What are allergies?
Allergies are an overreaction of the immune system. People who have allergies have a hyper-alert immune system that overreacts to a substance in the environment called an allergen. Exposure to what is normally a harmless substance, such as pollen, causes the immune system to react as if the substance is harmful.
Allergies are a very common problem, affecting at least 2 out of every 10 Americans.

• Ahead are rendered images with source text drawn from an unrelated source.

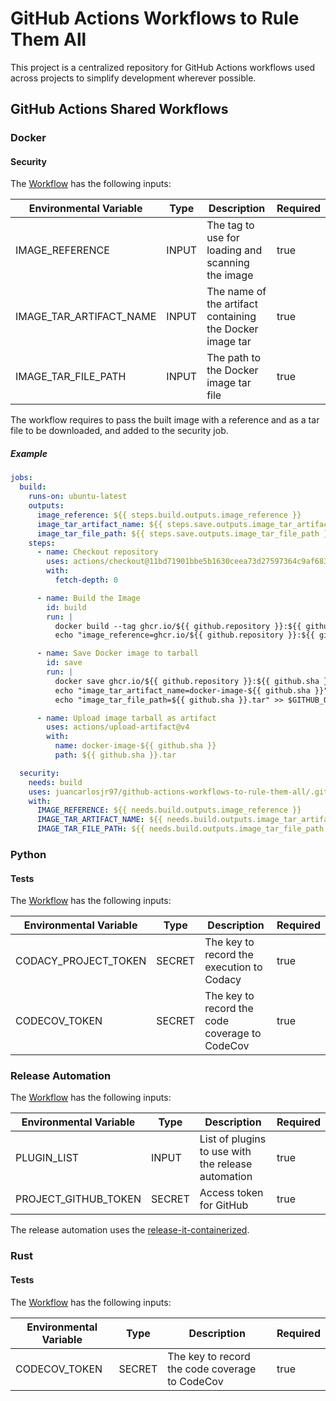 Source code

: # GitHub Actions Workflows to Rule Them All

This project is a centralized repository for GitHub Actions workflows used across projects to simplify development wherever possible.

## GitHub Actions Shared Workflows

### Docker

#### Security

The [Workflow](./.github/workflows/shared-docker-security.yml) has the following inputs:

| Environmental Variable  | Type  | Description                                              | Required |
| ----------------------- | ----- | -------------------------------------------------------- | -------- |
| IMAGE_REFERENCE         | INPUT | The tag to use for loading and scanning the image        | true     |
| IMAGE_TAR_ARTIFACT_NAME | INPUT | The name of the artifact containing the Docker image tar | true     |
| IMAGE_TAR_FILE_PATH     | INPUT | The path to the Docker image tar file                    | true     |

The workflow requires to pass the built image with a reference and as a tar file to be downloaded, and added to the security job.

##### Example

```yml
jobs:
  build:
    runs-on: ubuntu-latest
    outputs:
      image_reference: ${{ steps.build.outputs.image_reference }}
      image_tar_artifact_name: ${{ steps.save.outputs.image_tar_artifact_name }}
      image_tar_file_path: ${{ steps.save.outputs.image_tar_file_path }}
    steps:
      - name: Checkout repository
        uses: actions/checkout@11bd71901bbe5b1630ceea73d27597364c9af683 # v4
        with:
          fetch-depth: 0

      - name: Build the Image
        id: build
        run: |
          docker build --tag ghcr.io/${{ github.repository }}:${{ github.sha }} .
          echo "image_reference=ghcr.io/${{ github.repository }}:${{ github.sha }}" >> $GITHUB_OUTPUT

      - name: Save Docker image to tarball
        id: save
        run: |
          docker save ghcr.io/${{ github.repository }}:${{ github.sha }} -o ${{ github.sha }}.tar
          echo "image_tar_artifact_name=docker-image-${{ github.sha }}" >> $GITHUB_OUTPUT
          echo "image_tar_file_path=${{ github.sha }}.tar" >> $GITHUB_OUTPUT

      - name: Upload image tarball as artifact
        uses: actions/upload-artifact@v4
        with:
          name: docker-image-${{ github.sha }}
          path: ${{ github.sha }}.tar

  security:
    needs: build
    uses: juancarlosjr97/github-actions-workflows-to-rule-them-all/.github/workflows/shared-docker-security.yml@x.y.z
    with:
      IMAGE_REFERENCE: ${{ needs.build.outputs.image_reference }}
      IMAGE_TAR_ARTIFACT_NAME: ${{ needs.build.outputs.image_tar_artifact_name }}
      IMAGE_TAR_FILE_PATH: ${{ needs.build.outputs.image_tar_file_path }}

```

### Python

#### Tests

The [Workflow](./.github/workflows/shared-python-tests.yml) has the following inputs:

| Environmental Variable | Type   | Description                                    | Required |
| ---------------------- | ------ | ---------------------------------------------- | -------- |
| CODACY_PROJECT_TOKEN   | SECRET | The key to record the execution to Codacy      | true     |
| CODECOV_TOKEN          | SECRET | The key to record the code coverage to CodeCov | true     |

### Release Automation

The [Workflow](./.github/workflows/shared-release-automation.yml) has the following inputs:

| Environmental Variable | Type   | Description                                        | Required |
| ---------------------- | ------ | -------------------------------------------------- | -------- |
| PLUGIN_LIST            | INPUT  | List of plugins to use with the release automation | true     |
| PROJECT_GITHUB_TOKEN   | SECRET | Access token for GitHub                            | true     |

The release automation uses the [release-it-containerized](https://github.com/juancarlosjr97/release-it-containerized).

### Rust

#### Tests

The [Workflow](./.github/workflows/shared-rust-tests.yml) has the following inputs:

| Environmental Variable | Type   | Description                                    | Required |
| ---------------------- | ------ | ---------------------------------------------- | -------- |
| CODECOV_TOKEN          | SECRET | The key to record the code coverage to CodeCov | true     |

The person who has an allergy often is sensitive to more than one substance. The allergy is a specific immunologic reaction to a normally harmless substance, one of does not bother most people. The types of allergens that cause allergic reactions such as pollens, dust, particles, mould spores, food, latex rubber, insect venom, or medicines.
What happens during an allergic reaction?
When a person with a hyper-alert immune system is exposed to an allergen, a series of events takes place:
1. The body starts to produce a specific type of antibody, called IgE, to fight the allergen.
2. The antibodies attach to a form of blood cell called a mast cell. Mast cells are plentiful in the airways, and in the GI tract where allergens tend to enter the body.
3. The mast cells explode releasing a variety of chemicals including histamine, which causes most of the symptoms of an allergy, including itchiness or runny nose.
If the allergen is in the air, the allergic reaction will occur in the eyes, nose, and lungs. If the allergen is ingested, the allergic reaction will occur in the mouth, stomach, and intestines. Sometimes enough chemicals are released from the mast cells to cause a reaction throughout the body, such as hives, decreased blood pressure, shock, or loss of consciousness. This severe type of reaction is called anaphylaxis and can be life-threatening.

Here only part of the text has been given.